Reduce the chance of being blocked

Make sure you're using request headers user-agent to act as a "real" user visit. Because default requests user-agent is python-requests and websites understand that it's most likely a script that sends a request. Check what's your user-agent.

There's a how to reduce the chance of being blocked while web scraping blog post that can get you familiar with basic and more advanced approaches.

Code Explanation

Import libraries:

import time, json
from selenium import webdriver
from selenium.webdriver.chrome.service import Service
from webdriver_manager.chrome import ChromeDriverManager
from parsel import Selector

Library	Purpose
`time`	to work with time in Python.
`json`	to convert extracted data to a JSON object.
`webdriver`	to drive a browser natively, as a user would, either locally or on a remote machine using the Selenium server.
`Service`	to manage the starting and stopping of the ChromeDriver.
`Selector`	XML/HTML parser that have full XPath and CSS selectors support.

Define the dictionary in which all the extracted data will be stored:

google_play_children = {}

Top-level code environment

At the beginning of the function, parameters are defined for generating the URL. If you want to pass other parameters to the URL, you can do so using the params dictionary. The parameters affect the output results:

params = {
    'hl': 'en_GB',              # language 
    'gl': 'US',                 # country of the search
    'age': None                 # category. AGE_RANGE1 = up to 5 years, AGE_RANGE2 = 6-8 years, AGE_RANGE3 = 9-12 years
}

I want to draw your attention to the fact that by clicking on different categories, different links are formed. This is illustrated more clearly in the GIF below:

In order for the code to work correctly with each of the categories, it was decided to create a condition according to which the corresponding link will be formed:

if params['age'] in ['AGE_RANGE1', 'AGE_RANGE2', 'AGE_RANGE3']:
    URL = f"https://play.google.com/store/apps/category/FAMILY?age={params['age']}&hl={params['hl']}&gl={params['gl']}"
else:
    URL = f"https://play.google.com/store/apps/category/FAMILY?hl={params['hl']}&gl={params['gl']}"

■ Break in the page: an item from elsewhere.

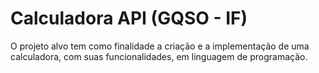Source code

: # Calculadora API (GQSO - IF)

O projeto alvo tem como finalidade a criação e a implementação de uma calculadora, com suas funcionalidades, em linguagem de programação.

Category	The value of the "age" parameter
All ages up to 12	`None`
Ages up to 5	`AGE_RANGE1`
Ages 6-8	`AGE_RANGE2`
Ages 9-12	`AGE_RANGE3`

Next, the URL is passed to the scroll_page(URL) function to scroll the page and get all data. The result that this function returns is passed to the scrape_all_sections(result) function to extract the necessary data. The explanation of these functions will be in the corresponding headings below.

result = scroll_page(URL)
scrape_all_sections(result)

This code uses the generally accepted rule of using the __name__ == "__main__" construct:

def scrape_google_play_children():
    params = {
        'hl': 'en_GB',              # language 
        'gl': 'US',                 # country of the search
        'age': None                 # category. AGE_RANGE1 = up to 5 years, AGE_RANGE2 = 6-8 years, AGE_RANGE3 = 9-12 years
    }

    if params['age'] in ['AGE_RANGE1', 'AGE_RANGE2', 'AGE_RANGE3']:
        URL = f"https://play.google.com/store/apps/category/FAMILY?age={params['age']}&hl={params['hl']}&gl={params['gl']}"
    else:
        URL = f"https://play.google.com/store/apps/category/FAMILY?hl={params['hl']}&gl={params['gl']}"

    result = scroll_page(URL)
    scrape_all_sections(result)


if __name__ == "__main__":
    scrape_google_play_children()

This check will only be performed if the user has run this file. If the user imports this file into another, then the check will not work.

You can watch the video Python Tutorial: if name == 'main' for more details.

Scroll page

The function takes the URL and returns a full HTML structure.

First, let's understand how pagination works on the Google Play Children page. Data does not load immediately. If the user needs more data, they will simply scroll the page and site download a small package of data.

In this case, selenium library is used, which allows you to simulate user actions in the browser. For selenium to work, you need to use ChromeDriver, which can be downloaded manually or using code. In our case, the second method is used. To control the start and stop of ChromeDriver, you need to use Service which will install browser binaries under the hood:

service = Service(ChromeDriverManager().install())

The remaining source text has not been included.